King, who finished the year with one goal and eight assists, admitted she was surprised when she received the tournament MVP award and All-American honor.
“I love playing and I’m obviously really proud of the team,” said King, an English major.
“I keep reliving the season and the success we had. For me, it was never about the awards, but it’s really flattering to know the team gave it everything we had and my hard work paid off as well.”
She follows in the footsteps of her late sister, Taryn, an All-American at Bowdoin who died after falling ill while studying abroad in Ireland in 2006.
“Going into the season, my goal was to be named an All-Anerican,” said King. “Growing up and going to her games, and the same high school she did with the same coach, I knew what type of player she was and the standards she set for herself and what she expected from others. That was what motivated me.”

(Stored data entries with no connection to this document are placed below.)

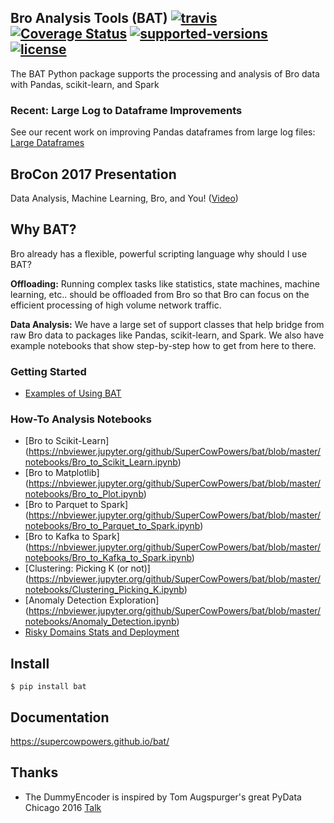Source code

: ## Bro Analysis Tools (BAT) [![travis](https://travis-ci.org/SuperCowPowers/bat.svg?branch=master)](https://travis-ci.org/SuperCowPowers/bat) [![Coverage Status](https://coveralls.io/repos/github/SuperCowPowers/bat/badge.svg?branch=master)](https://coveralls.io/github/SuperCowPowers/bat?branch=master) [![supported-versions](https://img.shields.io/pypi/pyversions/bat.svg)](https://pypi.python.org/pypi/bat) [![license](https://img.shields.io/badge/License-Apache%202.0-green.svg)](https://choosealicense.com/licenses/apache-2.0)


The BAT Python package supports the processing and analysis of Bro data
with Pandas, scikit-learn, and Spark

### Recent: Large Log to Dataframe Improvements
See our recent work on improving Pandas dataframes from large log files: [Large Dataframes](docs/large_dataframes.md)

## BroCon 2017 Presentation

Data Analysis, Machine Learning, Bro, and You!
([Video](https://www.youtube.com/watch?v=pG5lU9CLnIU))

## Why BAT?

Bro already has a flexible, powerful scripting language why should I use
BAT?

**Offloading:** Running complex tasks like statistics, state machines,
machine learning, etc.. should be offloaded from Bro so that Bro can
focus on the efficient processing of high volume network traffic.

**Data Analysis:** We have a large set of support classes that help
bridge from raw Bro data to packages like Pandas, scikit-learn, and
Spark. We also have example notebooks that show step-by-step how to get
from here to there.


### Getting Started
- [Examples of Using BAT](docs/examples.md)

### How-To Analysis Notebooks

- [Bro to Scikit-Learn] (https://nbviewer.jupyter.org/github/SuperCowPowers/bat/blob/master/notebooks/Bro_to_Scikit_Learn.ipynb)
- [Bro to Matplotlib] (https://nbviewer.jupyter.org/github/SuperCowPowers/bat/blob/master/notebooks/Bro_to_Plot.ipynb)
- [Bro to Parquet to Spark] (https://nbviewer.jupyter.org/github/SuperCowPowers/bat/blob/master/notebooks/Bro_to_Parquet_to_Spark.ipynb)
- [Bro to Kafka to Spark] (https://nbviewer.jupyter.org/github/SuperCowPowers/bat/blob/master/notebooks/Bro_to_Kafka_to_Spark.ipynb)
- [Clustering: Picking K (or not)] (https://nbviewer.jupyter.org/github/SuperCowPowers/bat/blob/master/notebooks/Clustering_Picking_K.ipynb)
- [Anomaly Detection Exploration] (https://nbviewer.jupyter.org/github/SuperCowPowers/bat/blob/master/notebooks/Anomaly_Detection.ipynb)
- [Risky Domains Stats and Deployment](https://nbviewer.jupyter.org/github/SuperCowPowers/bat/blob/master/notebooks/Risky_Domains.ipynb)

Install
-------

    $ pip install bat

Documentation
-------------

<https://supercowpowers.github.io/bat/>

Thanks
------

-   The DummyEncoder is inspired by Tom Augspurger's great PyData Chicago
    2016 [Talk](https://youtu.be/KLPtEBokqQ0)

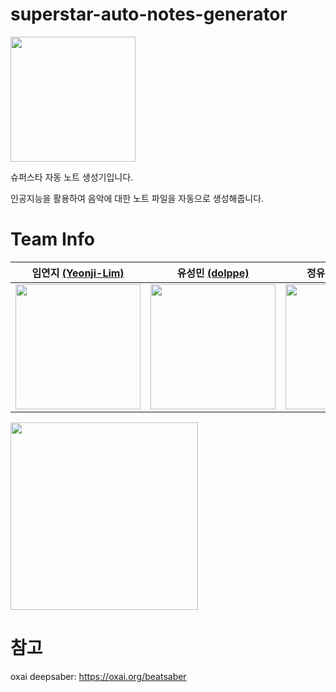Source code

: # superstar-auto-notes-generator
<img src = "https://user-images.githubusercontent.com/57888020/182302865-e3448e92-7abf-4a9a-81f4-24e10c9e869b.png" width = "200px"/>

슈퍼스타 자동 노트 생성기입니다.

인공지능을 활용하여 음악에 대한 노트 파일을 자동으로 생성해줍니다.

# Team Info
| 임연지 [(Yeonji-Lim)](https://github.com/Yeonji-Lim) | 유성민 [(dolppe)](https://github.com/dolppe) | 정유진 [(JYOOJIN)](https://github.com/JYOOJIN) |
| :---: | :---: | :---: | 
|<img src ="https://avatars.githubusercontent.com/u/57888020?v=4" width = "200px" height="200px" />|<img src ="https://avatars.githubusercontent.com/u/35285591?v=4" width = "200px" height="200px" />|<img src ="https://avatars.githubusercontent.com/u/69388421?v=4" width = "200px" height="200px" />|

<img src="https://user-images.githubusercontent.com/57888020/182303932-667b791d-3752-4e2e-8aea-dcfb1be96381.png" width = "300px" />


# 참고
oxai deepsaber:
https://oxai.org/beatsaber

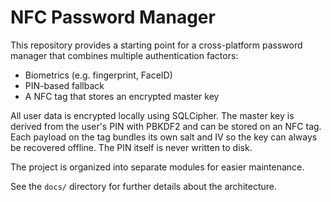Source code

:# NFC Password Manager

This repository provides a starting point for a cross-platform password manager that combines multiple authentication factors:

- Biometrics (e.g. fingerprint, FaceID)
- PIN-based fallback
- A NFC tag that stores an encrypted master key

All user data is encrypted locally using SQLCipher. The master key is derived
from the user's PIN with PBKDF2 and can be stored on an NFC tag. Each payload on
the tag bundles its own salt and IV so the key can always be recovered offline.
The PIN itself is never written to disk.

The project is organized into separate modules for easier maintenance.

See the `docs/` directory for further details about the architecture.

After winning the national title as a freshman, the younger King transitioned from the left wing to center midfield, an adjustment that left her a little overwhelmed as a sophomore.

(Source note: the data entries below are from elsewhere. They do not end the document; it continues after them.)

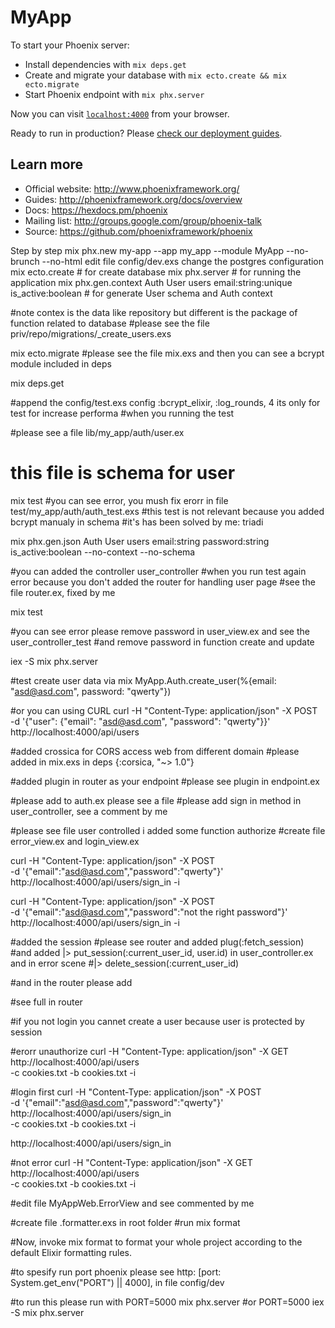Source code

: # MyApp

To start your Phoenix server:

  * Install dependencies with `mix deps.get`
  * Create and migrate your database with `mix ecto.create && mix ecto.migrate`
  * Start Phoenix endpoint with `mix phx.server`

Now you can visit [`localhost:4000`](http://localhost:4000) from your browser.

Ready to run in production? Please [check our deployment guides](http://www.phoenixframework.org/docs/deployment).

## Learn more

  * Official website: http://www.phoenixframework.org/
  * Guides: http://phoenixframework.org/docs/overview
  * Docs: https://hexdocs.pm/phoenix
  * Mailing list: http://groups.google.com/group/phoenix-talk
  * Source: https://github.com/phoenixframework/phoenix

Step by step
mix phx.new my-app --app my_app --module MyApp --no-brunch --no-html
edit file config/dev.exs change the postgres configuration
mix ecto.create # for create database
mix phx.server # for running the application
mix phx.gen.context Auth User users email:string:unique \
is_active:boolean # for generate User schema and Auth context

#note contex is the data like repository but different is the package of function related to database
#please see the file priv/repo/migrations/<some time stamp>_create_users.exs

mix ecto.migrate
#please see the file mix.exs and then you can see a bcrypt module included in deps

mix deps.get

#append the config/test.exs config :bcrypt_elixir, :log_rounds, 4 its only for test for increase performa
#when you running the test

#please see a file lib/my_app/auth/user.ex
# this file is schema for user

mix test
#you can see error, you mush fix erorr in file test/my_app/auth/auth_test.exs
#this test is not relevant because you added bcrypt manualy in schema
#it's has been solved by me: triadi

mix phx.gen.json Auth User users email:string password:string \
is_active:boolean --no-context --no-schema 

#you can added the controller user_controller
#when you run test again error because you don't added the router for handling user page
#see the file router.ex, fixed by me

mix test

#you can see error please remove password in user_view.ex and see the user_controller_test
#and remove password in function create and update 

iex -S mix phx.server

#test create user data via mix 
MyApp.Auth.create_user(%{email: "asd@asd.com", password: "qwerty"})

#or you can using CURL
curl -H "Content-Type: application/json" -X POST \
-d '{"user": {"email": "asd@asd.com", "password": "qwerty"}}' \
http://localhost:4000/api/users

#added crossica for CORS access web from different domain
#please added in mix.exs in deps {:corsica, "~> 1.0"}

#added plugin in router as your endpoint
#please see plugin in endpoint.ex

#please add to auth.ex please see a file
#please add sign in method in user_controller, see a comment by me

#please see file user controlled i added some function authorize
#create file error_view.ex and login_view.ex

curl -H "Content-Type: application/json" -X POST \
-d '{"email":"asd@asd.com","password":"qwerty"}' \
http://localhost:4000/api/users/sign_in -i

curl -H "Content-Type: application/json" -X POST \
-d '{"email":"asd@asd.com","password":"not the right password"}' \
http://localhost:4000/api/users/sign_in -i

#added the session
#please see router and added plug(:fetch_session)
#and added |> put_session(:current_user_id, user.id) in user_controller.ex and in error scene
#|> delete_session(:current_user_id)

#and in the router please add 
<!-- pipeline :api_auth do
  plug(:ensure_authenticated)
end -->
#see full in router

#if you not login you cannet create a user because user is protected by session 

#erorr unauthorize
curl -H "Content-Type: application/json" -X GET \
http://localhost:4000/api/users \
-c cookies.txt -b cookies.txt -i

#login first
curl -H "Content-Type: application/json" -X POST \
-d '{"email":"asd@asd.com","password":"qwerty"}' \
http://localhost:4000/api/users/sign_in \
-c cookies.txt -b cookies.txt -i

http://localhost:4000/api/users/sign_in

#not error
curl -H "Content-Type: application/json" -X GET \
http://localhost:4000/api/users \
-c cookies.txt -b cookies.txt -i

#edit file MyAppWeb.ErrorView and see commented by me

#create file .formatter.exs in root folder
#run mix format

#Now, invoke mix format to format your whole project according to the default Elixir formatting rules.

#to spesify run port phoenix please see http: [port: System.get_env("PORT") || 4000], in file config/dev

#to run this please run with 
PORT=5000 mix phx.server
#or
PORT=5000 iex -S mix phx.server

“Nicky encouraged me to become a good student of the game and take ownership of the position,” King said.
Pearson called King her a coach’s dream.
“You name what you look for in a great player, whether it’s work ethic, mental toughness, leadership, and she has it all,” she said.
“Earlier in her career, after she played in the middle for the year, you just noticed how comfortable she became and her decision-making and reading of the game. Each year, one aspect of her game has grown dramatically.”
After Bowdoin lost in the third round of the NCAA tournament last season, King and Riley, along with fellow seniors Molly Paduda and Lauren Schroeder, took stock of the hard work facing them if they were to repeat the success of their freshman season.
“A lot of the reason behind why we had success and why we won the championship is that Nicky always impressed on us how each year it’s a new team. We’re not just given things’’ because the team has won in the past, King said.
“I was talking to the three other seniors and saying how it still felt surreal. We couldn’t believe we won freshman year and senior year.”
Buitkus wins honor for sportsmanship
When Steve Buitkus wasn’t terrorizing opponents on the base paths last spring at Salem State University, the Reading resident was treating them with the utmost respect and sportsmanship.
Buitkus, who finished his senior season in May with 17 stolen bases and a conference-leading 41 runs scored, received the McNally-Allard-McDonough Sportsmanship Award last weekend, presented annually by the Collegiate Baseball Umpires Association of New England.
The Reading resident was named the Player of the Year in the Massachusetts State Collegiate Athletic Conference after he helped the Vikings to the conference championship and a trip to the NCAA Division 3 tournament.
“Steve was a real leader and captain of our team, and he put forth maximum effort both in games and practices,” head coach Mike Ward said in an announcement on last weekend’s honor.
“I am glad that the umpires association recognized Steve for his attitude and efforts. I am also glad that Steve is now a member of our baseball coaching staff.”
Here and there
Former Malden Catholic standout Ryan Fitzgerald (North Reading) was named the Hockey East Rookie of the Month for November after putting together a seven-game point streak for Boston College. On Wednesday, he was also named to the preliminary roster for the US national junior team. . . Shawn Thornton , who has the same name as the rugged Boston Bruins right wing, was hired as the athletic director at Mystic Valley Regional Charter School in Malden. The Bridgewater State graduate has worked as the athletic director and girls’ basketball coach at Saint Clement High in Medford and Pope John XXIII High in Everett. Last season, he earned his 100th victory as a girls’ basketball coach.